45. The method of claim 25, wherein one or more probes comprise an oligopeptide.
46. The method of claim 25, wherein one or more probes comprise an oligonucleotide complementary with one or more single nucleotide polymorphisms of a reference DNA sequence.
47. The method of claim 25, wherein the analyte detection device is capable of determining the identify of more analytes than sensing elements.
48. The method of claim 25, wherein one or more probes comprise an oligonucleotide complementary with one or more single nucleotide polymorphisms of a reference DNA sequence, and wherein the number of sensing elements in the system is less than the number of possible single nucleotide polymorphisms of the reference DNA sequence, and wherein the analyte detection device is capable of determining the presence of analytes having all possible single nucleotide polymorphisms of a reference DNA sequence.
49. The method of claim 25, wherein the predetermined pattern represents a binary code.
50. The method of claim 25, wherein the number of analytes detectable by the analyte detection device is 2n, where n is the number of sensing elements.
51. The method of claim 25, wherein the number of analytes detectable by the analyte detection device is 2n-2, where n is the number of sensing elements.
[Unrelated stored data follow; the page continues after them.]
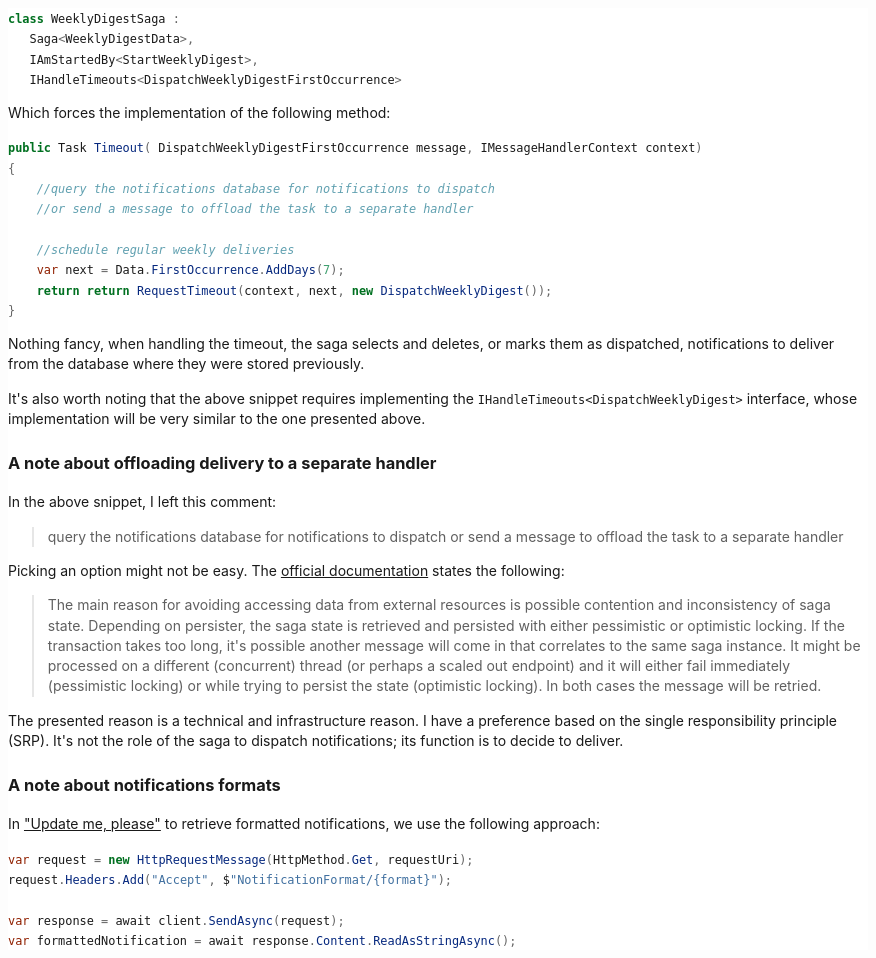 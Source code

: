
 ```csharp
class WeeklyDigestSaga : 
   Saga<WeeklyDigestData>,
   IAmStartedBy<StartWeeklyDigest>,
   IHandleTimeouts<DispatchWeeklyDigestFirstOccurrence>
```

Which forces the implementation of the following method:

```csharp
public Task Timeout( DispatchWeeklyDigestFirstOccurrence message, IMessageHandlerContext context)
{
    //query the notifications database for notifications to dispatch
    //or send a message to offload the task to a separate handler

    //schedule regular weekly deliveries
    var next = Data.FirstOccurrence.AddDays(7);
    return return RequestTimeout(context, next, new DispatchWeeklyDigest());
}
```

Nothing fancy, when handling the timeout, the saga selects and deletes, or marks them as dispatched, notifications to deliver from the database where they were stored previously.

It's also worth noting that the above snippet requires implementing the `IHandleTimeouts<DispatchWeeklyDigest>` interface, whose implementation will be very similar to the one presented above.

### A note about offloading delivery to a separate handler

In the above snippet, I left this comment:

> query the notifications database for notifications to dispatch or send a message to offload the task to a separate handler

Picking an option might not be easy. The [official documentation](https://docs.particular.net/nservicebus/sagas/#accessing-databases-and-other-resources-from-a-saga) states the following:

> The main reason for avoiding accessing data from external resources is possible contention and inconsistency of saga state. Depending on persister, the saga state is retrieved and persisted with either pessimistic or optimistic locking. If the transaction takes too long, it's possible another message will come in that correlates to the same saga instance. It might be processed on a different (concurrent) thread (or perhaps a scaled out endpoint) and it will either fail immediately (pessimistic locking) or while trying to persist the state (optimistic locking). In both cases the message will be retried.

The presented reason is a technical and infrastructure reason. I have a preference based on the single responsibility principle (SRP). It's not the role of the saga to dispatch notifications; its function is to decide to deliver.

### A note about notifications formats

In ["Update me, please"](https://milestone.topics.it/2021/08/03/update-me-please.html) to retrieve formatted notifications, we use the following approach:

```csharp
var request = new HttpRequestMessage(HttpMethod.Get, requestUri);
request.Headers.Add("Accept", $"NotificationFormat/{format}");

var response = await client.SendAsync(request);
var formattedNotification = await response.Content.ReadAsStringAsync();
```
52. An analyte detection device comprising a plurality of sensing elements, wherein one or more oligonucleotide probes are coupled to each of the sensing elements, and wherein at least one of the oligonucleotide probes is configured to interact with an oligonucleotide analyte, and wherein at least one sensing element is configured to produce a signal when the oligonucleotide analyte interacts with an oligonucleotide probe coupled to the sensing element, and wherein the sensing elements produce detectable signals in a predetermined pattern, and wherein the predetermined pattern represents a code that identifies the oligonucleotide analyte.
53-96. (canceled)
97. An analyte detection device comprising a plurality of groups of oligonucleotide probes coupled to a supporting member, each group of oligonucleotide probes coupled to a discrete location of the supporting member, and wherein at least one group of oligonucleotide probes are configured to produce a signal when an oligonucleotide analyte interacts with at least one of the oligonucleotide probes in the group, and wherein one or more groups of oligonucleotide probes produces a detectable signal in a predetermined pattern, and wherein the predetermined pattern represents a code that identifies the oligonucleotide analyte.
98. An analyte detection device comprising a plurality of sensing elements, each of the sensing elements having a shape that differs from the other sensing elements, wherein one or more probes are coupled to each of the sensing elements, and wherein at least one of the probes is configured to interact with an analyte, and wherein at least one sensing element is configured to produce a signal when the analyte interacts with a probe coupled to the sensing element, and wherein the sensing elements produce detectable signals in a predetermined pattern, and wherein the predetermined pattern represents a code that identifies the analyte.